XXXIX. (141) However, we have now said enough on this subject, and let us proceed to investigate what comes afterwards. He continues thus: “And Cain said unto the Lord, My crime is too great to be Forgiven.”{45}{#ge 4:14.} Now what is meant by this will be shown by a consideration of simple passages. If a pilot were to desert his ship when tossed about by the sea, would it not follow of necessity that the ship would wander out of her course in the voyage? Shall I say more? If a charioteer in the contest of the horse-race were to quit his chariot, is it not inevitable that the course of the free horses would be disorderly and irregular? Again, when a city is left destitute of rulers or of laws, and laws, undoubtedly, are entitled to be classed on an equality with magistrates, must not that city be destroyed by those greatest of evils, anarchy and lawlessness? (142) And in the same manner, by the ordinances of nature, the body must perish if the soul be absent; and the soul, if reason be absent. Reason, too, must be destroyed by the absence of virtue. But if each of these things is such an injury to the things that are abandoned by them, then how great must we consider is the misfortune of those persons who are abandoned by God? Whom he has rejected as deserters from his band: and put out of the pale of his sacred laws, considering them unworthy of his superintendence and government. For we must absolutely be certain that a person who is

deserted by his superior and benefactor is guilty of great crimes and liable to severe accusations. For when would you say that a man destitute of skill is most greatly injured? Would it not be when he is utterly abandoned by knowledge? (143) And when would you say that the ignorant and wholly uninstructed man is most injured? Must it not be when instruction and education complete their desertion of him? When again do we most deplore the condition of the foolish? Is it not when prudence has utterly rejected them? And when do we pronounce intemperate or unjust men, miserable? Is it not when temperance and justice have condemned them to an eternal banishment from their dominion? When do we pronounce the impious, wretched? Is it not when piety has cut them off from her peculiar rites? (144) So that it seems to me that those who are not utterly impure should pray to be chastised and rejected rather than deserted; for desertion will most easily ruin them, as vessels without ballast and without a pilot; but correction will set them right again. (145) Are not those boys who are beaten by their preceptors, for whatever errors they commit, better than those who have no schoolmaster? And are not those who are reproved by their teachers, for all the errors they commit in the arts which they are studying, better than those who receive no such reproof? And are not those young men who have been accounted especially worthy of that natural superintendence and government, which those who are parents exercise over their children, more fortunate and better than those who have had no such protectors? And if they have not such natural protectors, do they not receive guardians as governors in a secondary rank, who are accustomed to be appointed over them out of pity for their orphan state; to fill the place of parents to them in all things that are expedient?
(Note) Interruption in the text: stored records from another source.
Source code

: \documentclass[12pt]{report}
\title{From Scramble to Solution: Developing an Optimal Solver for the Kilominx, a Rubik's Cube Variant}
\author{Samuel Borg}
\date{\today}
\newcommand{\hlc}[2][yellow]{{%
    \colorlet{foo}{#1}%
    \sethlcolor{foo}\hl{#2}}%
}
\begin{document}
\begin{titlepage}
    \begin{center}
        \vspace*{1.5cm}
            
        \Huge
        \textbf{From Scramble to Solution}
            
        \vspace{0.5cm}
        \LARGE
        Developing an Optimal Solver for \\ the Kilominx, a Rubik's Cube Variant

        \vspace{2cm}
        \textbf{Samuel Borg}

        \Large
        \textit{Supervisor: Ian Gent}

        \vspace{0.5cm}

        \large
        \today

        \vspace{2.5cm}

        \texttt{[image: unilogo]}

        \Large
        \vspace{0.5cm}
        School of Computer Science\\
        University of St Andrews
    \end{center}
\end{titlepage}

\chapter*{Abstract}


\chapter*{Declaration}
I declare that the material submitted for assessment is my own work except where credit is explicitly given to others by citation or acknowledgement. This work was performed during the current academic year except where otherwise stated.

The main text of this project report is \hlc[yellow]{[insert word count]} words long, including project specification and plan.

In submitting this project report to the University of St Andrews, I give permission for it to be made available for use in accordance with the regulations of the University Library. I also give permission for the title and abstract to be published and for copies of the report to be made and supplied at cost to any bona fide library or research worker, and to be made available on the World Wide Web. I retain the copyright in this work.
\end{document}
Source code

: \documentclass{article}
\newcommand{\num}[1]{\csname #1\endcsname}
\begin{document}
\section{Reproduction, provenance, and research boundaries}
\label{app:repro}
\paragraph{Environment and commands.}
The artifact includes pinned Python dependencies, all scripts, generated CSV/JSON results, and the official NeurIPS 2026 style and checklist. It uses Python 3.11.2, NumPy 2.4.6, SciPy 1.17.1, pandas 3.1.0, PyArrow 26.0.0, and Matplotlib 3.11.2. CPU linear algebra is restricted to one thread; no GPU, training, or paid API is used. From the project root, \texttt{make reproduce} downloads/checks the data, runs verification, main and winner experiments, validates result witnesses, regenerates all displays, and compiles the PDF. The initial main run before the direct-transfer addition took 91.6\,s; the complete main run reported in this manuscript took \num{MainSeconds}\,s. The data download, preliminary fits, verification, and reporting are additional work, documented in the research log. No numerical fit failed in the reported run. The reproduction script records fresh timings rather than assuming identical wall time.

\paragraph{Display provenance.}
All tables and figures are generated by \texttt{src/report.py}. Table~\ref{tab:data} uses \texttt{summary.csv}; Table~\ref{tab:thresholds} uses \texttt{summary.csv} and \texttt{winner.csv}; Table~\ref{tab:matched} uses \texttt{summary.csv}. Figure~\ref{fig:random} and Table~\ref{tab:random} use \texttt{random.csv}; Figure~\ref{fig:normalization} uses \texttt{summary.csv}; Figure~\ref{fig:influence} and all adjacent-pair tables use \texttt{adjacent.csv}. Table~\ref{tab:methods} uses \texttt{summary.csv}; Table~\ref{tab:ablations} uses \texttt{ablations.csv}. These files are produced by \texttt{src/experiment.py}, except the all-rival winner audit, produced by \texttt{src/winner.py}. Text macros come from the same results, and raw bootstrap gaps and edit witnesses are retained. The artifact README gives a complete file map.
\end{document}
XL. (146) Let us, therefore, address our supplications to God, we who are self-convicted by our consciousness of our own sins, to chastise us rather than to abandon us; for if he abandons us, he will no longer make us his servants, who is a merciful master, but slaves of a pitiless generation: but if he chastises us in a gentle and merciful manner, as a kind ruler, he will correct our offences, sending that correcting conviction, his own word, into our hearts, by means of which he will heal them; reproving us and making us ashamed of the wickednesses which we have committed. (147) On this account the law-giver says, “Every word which a widow or a woman who is divorced vows against her own soul shall remain against It.”{46}{#nu 30:10.} For if we call God the husband and father of the universe, supplying the origin and generation of all things, we shall be speaking rightly: as we shall if we call that heart widowed and divorced from God which either has not received divine seed, or, after having received it, has again voluntarily made it abortive. (148) Therefore every thing which it decides it shall decide against itself: and these things shall remain utterly incurable. For how can it be anything but a most intolerable evil, for a creature which is inconstant and easily moved in every direction, to lay down any positive decision and determination about itself, attributing to itself the virtues of the Creator? One of which is that, according to which, it defines in an unhesitating and unalterable manner. (149) Therefore, not only shall it be widowed of knowledge, but it shall likewise be divorced from it. And the meaning of this expression is as follows:–For the soul which is widowed of, but is not yet divorced from, what is good, is able, in a manner, after long perseverance, to come to a reconciliation and agreement with her lawful husband, rightreason. But the soul which has once been utterly separated from it, and which has been utterly separated from it, and which has been removed to a different abode, has been cast out for ever and ever, as utterly incapable of reconciliation or peace, and is entirely unable to return to its previous habitation.